:: Work request ::
Transcribe the listing exactly, so that nothing but the pictures is missing.

#### Records shown

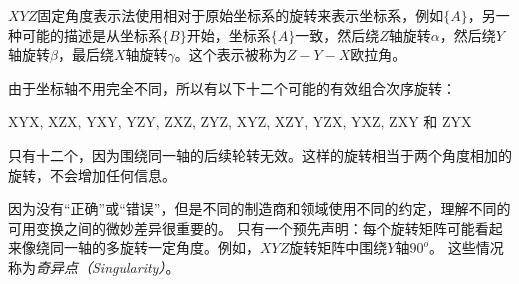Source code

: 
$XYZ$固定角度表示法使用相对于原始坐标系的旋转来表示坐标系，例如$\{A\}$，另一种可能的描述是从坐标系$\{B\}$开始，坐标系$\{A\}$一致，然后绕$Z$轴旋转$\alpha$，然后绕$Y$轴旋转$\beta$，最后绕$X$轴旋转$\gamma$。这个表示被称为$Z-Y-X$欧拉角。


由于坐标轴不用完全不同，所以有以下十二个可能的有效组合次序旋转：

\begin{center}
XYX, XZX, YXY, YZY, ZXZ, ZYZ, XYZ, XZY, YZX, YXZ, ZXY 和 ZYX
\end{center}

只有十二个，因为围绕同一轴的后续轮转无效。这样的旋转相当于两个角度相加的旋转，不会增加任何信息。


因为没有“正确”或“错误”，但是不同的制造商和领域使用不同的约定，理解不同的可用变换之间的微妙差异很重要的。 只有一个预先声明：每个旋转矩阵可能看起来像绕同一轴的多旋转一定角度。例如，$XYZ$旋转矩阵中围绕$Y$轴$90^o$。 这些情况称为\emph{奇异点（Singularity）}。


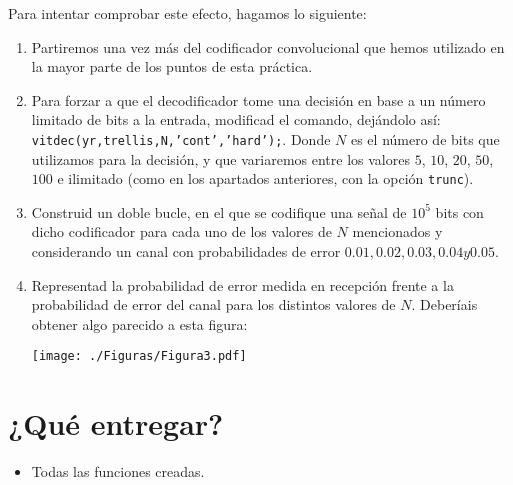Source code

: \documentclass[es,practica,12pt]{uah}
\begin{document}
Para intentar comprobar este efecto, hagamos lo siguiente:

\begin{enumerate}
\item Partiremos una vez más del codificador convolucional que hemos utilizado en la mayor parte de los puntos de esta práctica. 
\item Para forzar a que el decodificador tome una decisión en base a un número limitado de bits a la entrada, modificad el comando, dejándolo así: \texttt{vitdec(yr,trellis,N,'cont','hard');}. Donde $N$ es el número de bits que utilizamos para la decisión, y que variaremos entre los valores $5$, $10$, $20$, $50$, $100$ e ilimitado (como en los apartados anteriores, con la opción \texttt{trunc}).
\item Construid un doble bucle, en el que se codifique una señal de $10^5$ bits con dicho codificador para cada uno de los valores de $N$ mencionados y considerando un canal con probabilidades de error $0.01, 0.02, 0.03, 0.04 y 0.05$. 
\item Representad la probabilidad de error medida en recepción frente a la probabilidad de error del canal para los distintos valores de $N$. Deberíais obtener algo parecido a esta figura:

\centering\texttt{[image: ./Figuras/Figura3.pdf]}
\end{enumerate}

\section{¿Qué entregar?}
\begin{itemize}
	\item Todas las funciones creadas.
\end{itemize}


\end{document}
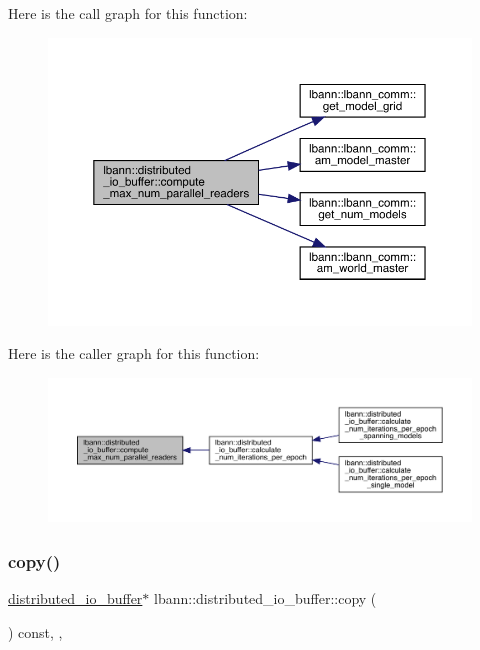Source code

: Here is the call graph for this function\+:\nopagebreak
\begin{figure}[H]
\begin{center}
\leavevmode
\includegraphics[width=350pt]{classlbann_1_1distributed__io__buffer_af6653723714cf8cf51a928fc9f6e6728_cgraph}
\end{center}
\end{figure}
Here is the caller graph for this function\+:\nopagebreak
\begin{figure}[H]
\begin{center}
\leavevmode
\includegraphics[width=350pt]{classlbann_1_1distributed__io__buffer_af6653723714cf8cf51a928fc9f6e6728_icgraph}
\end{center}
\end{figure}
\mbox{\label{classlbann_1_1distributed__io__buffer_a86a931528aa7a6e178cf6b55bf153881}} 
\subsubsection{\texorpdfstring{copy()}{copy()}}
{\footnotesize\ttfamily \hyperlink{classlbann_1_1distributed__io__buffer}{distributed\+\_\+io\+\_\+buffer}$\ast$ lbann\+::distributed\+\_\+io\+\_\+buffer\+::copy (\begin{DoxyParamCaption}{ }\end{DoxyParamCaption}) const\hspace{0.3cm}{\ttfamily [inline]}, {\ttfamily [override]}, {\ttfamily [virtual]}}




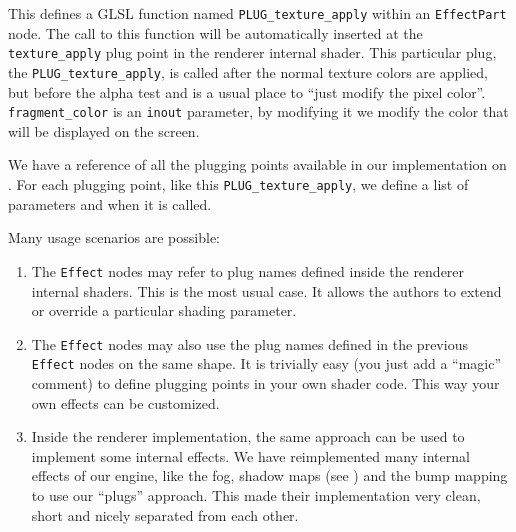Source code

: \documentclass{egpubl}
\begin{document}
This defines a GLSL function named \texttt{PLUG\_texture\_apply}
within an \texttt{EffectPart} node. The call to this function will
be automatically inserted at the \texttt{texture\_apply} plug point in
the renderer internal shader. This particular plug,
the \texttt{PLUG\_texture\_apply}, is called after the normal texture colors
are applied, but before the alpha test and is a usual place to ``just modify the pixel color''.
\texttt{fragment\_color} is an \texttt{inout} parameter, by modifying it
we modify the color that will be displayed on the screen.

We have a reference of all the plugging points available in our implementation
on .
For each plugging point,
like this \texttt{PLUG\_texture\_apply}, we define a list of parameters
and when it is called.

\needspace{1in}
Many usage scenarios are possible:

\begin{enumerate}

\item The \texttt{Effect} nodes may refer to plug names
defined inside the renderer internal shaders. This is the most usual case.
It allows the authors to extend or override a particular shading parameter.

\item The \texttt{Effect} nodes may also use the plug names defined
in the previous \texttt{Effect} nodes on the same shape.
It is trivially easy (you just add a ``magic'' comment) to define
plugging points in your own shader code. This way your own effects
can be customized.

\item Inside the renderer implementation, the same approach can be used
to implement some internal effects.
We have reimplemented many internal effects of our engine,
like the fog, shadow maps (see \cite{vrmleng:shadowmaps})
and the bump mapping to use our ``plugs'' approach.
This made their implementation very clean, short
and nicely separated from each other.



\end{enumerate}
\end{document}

########

:: Response to the task ::
Source code

: 
$XYZ$固定角度表示法使用相对于原始坐标系的旋转来表示坐标系，例如$\{A\}$，另一种可能的描述是从坐标系$\{B\}$开始，坐标系$\{A\}$一致，然后绕$Z$轴旋转$\alpha$，然后绕$Y$轴旋转$\beta$，最后绕$X$轴旋转$\gamma$。这个表示被称为$Z-Y-X$欧拉角。


由于坐标轴不用完全不同，所以有以下十二个可能的有效组合次序旋转：

\begin{center}
XYX, XZX, YXY, YZY, ZXZ, ZYZ, XYZ, XZY, YZX, YXZ, ZXY 和 ZYX
\end{center}

只有十二个，因为围绕同一轴的后续轮转无效。这样的旋转相当于两个角度相加的旋转，不会增加任何信息。


因为没有“正确”或“错误”，但是不同的制造商和领域使用不同的约定，理解不同的可用变换之间的微妙差异很重要的。 只有一个预先声明：每个旋转矩阵可能看起来像绕同一轴的多旋转一定角度。例如，$XYZ$旋转矩阵中围绕$Y$轴$90^o$。 这些情况称为\emph{奇异点（Singularity）}。


Source code

: \documentclass[es,practica,12pt]{uah}
\begin{document}
Para intentar comprobar este efecto, hagamos lo siguiente:

\begin{enumerate}
\item Partiremos una vez más del codificador convolucional que hemos utilizado en la mayor parte de los puntos de esta práctica. 
\item Para forzar a que el decodificador tome una decisión en base a un número limitado de bits a la entrada, modificad el comando, dejándolo así: \texttt{vitdec(yr,trellis,N,'cont','hard');}. Donde $N$ es el número de bits que utilizamos para la decisión, y que variaremos entre los valores $5$, $10$, $20$, $50$, $100$ e ilimitado (como en los apartados anteriores, con la opción \texttt{trunc}).
\item Construid un doble bucle, en el que se codifique una señal de $10^5$ bits con dicho codificador para cada uno de los valores de $N$ mencionados y considerando un canal con probabilidades de error $0.01, 0.02, 0.03, 0.04 y 0.05$. 
\item Representad la probabilidad de error medida en recepción frente a la probabilidad de error del canal para los distintos valores de $N$. Deberíais obtener algo parecido a esta figura:

\centering\texttt{[image: ./Figuras/Figura3.pdf]}
\end{enumerate}

\section{¿Qué entregar?}
\begin{itemize}
	\item Todas las funciones creadas.
\end{itemize}


\end{document}
Source code

: Here is the call graph for this function\+:\nopagebreak
\begin{figure}[H]
\begin{center}
\leavevmode
\includegraphics[width=350pt]{classlbann_1_1distributed__io__buffer_af6653723714cf8cf51a928fc9f6e6728_cgraph}
\end{center}
\end{figure}
Here is the caller graph for this function\+:\nopagebreak
\begin{figure}[H]
\begin{center}
\leavevmode
\includegraphics[width=350pt]{classlbann_1_1distributed__io__buffer_af6653723714cf8cf51a928fc9f6e6728_icgraph}
\end{center}
\end{figure}
\mbox{\label{classlbann_1_1distributed__io__buffer_a86a931528aa7a6e178cf6b55bf153881}} 
\subsubsection{\texorpdfstring{copy()}{copy()}}
{\footnotesize\ttfamily \hyperlink{classlbann_1_1distributed__io__buffer}{distributed\+\_\+io\+\_\+buffer}$\ast$ lbann\+::distributed\+\_\+io\+\_\+buffer\+::copy (\begin{DoxyParamCaption}{ }\end{DoxyParamCaption}) const\hspace{0.3cm}{\ttfamily [inline]}, {\ttfamily [override]}, {\ttfamily [virtual]}}




Source code

: \documentclass{egpubl}
\begin{document}
This defines a GLSL function named \texttt{PLUG\_texture\_apply}
within an \texttt{EffectPart} node. The call to this function will
be automatically inserted at the \texttt{texture\_apply} plug point in
the renderer internal shader. This particular plug,
the \texttt{PLUG\_texture\_apply}, is called after the normal texture colors
are applied, but before the alpha test and is a usual place to ``just modify the pixel color''.
\texttt{fragment\_color} is an \texttt{inout} parameter, by modifying it
we modify the color that will be displayed on the screen.

We have a reference of all the plugging points available in our implementation
on .
For each plugging point,
like this \texttt{PLUG\_texture\_apply}, we define a list of parameters
and when it is called.

\needspace{1in}
Many usage scenarios are possible:

\begin{enumerate}

\item The \texttt{Effect} nodes may refer to plug names
defined inside the renderer internal shaders. This is the most usual case.
It allows the authors to extend or override a particular shading parameter.

\item The \texttt{Effect} nodes may also use the plug names defined
in the previous \texttt{Effect} nodes on the same shape.
It is trivially easy (you just add a ``magic'' comment) to define
plugging points in your own shader code. This way your own effects
can be customized.

\item Inside the renderer implementation, the same approach can be used
to implement some internal effects.
We have reimplemented many internal effects of our engine,
like the fog, shadow maps (see \cite{vrmleng:shadowmaps})
and the bump mapping to use our ``plugs'' approach.
This made their implementation very clean, short
and nicely separated from each other.



\end{enumerate}
\end{document}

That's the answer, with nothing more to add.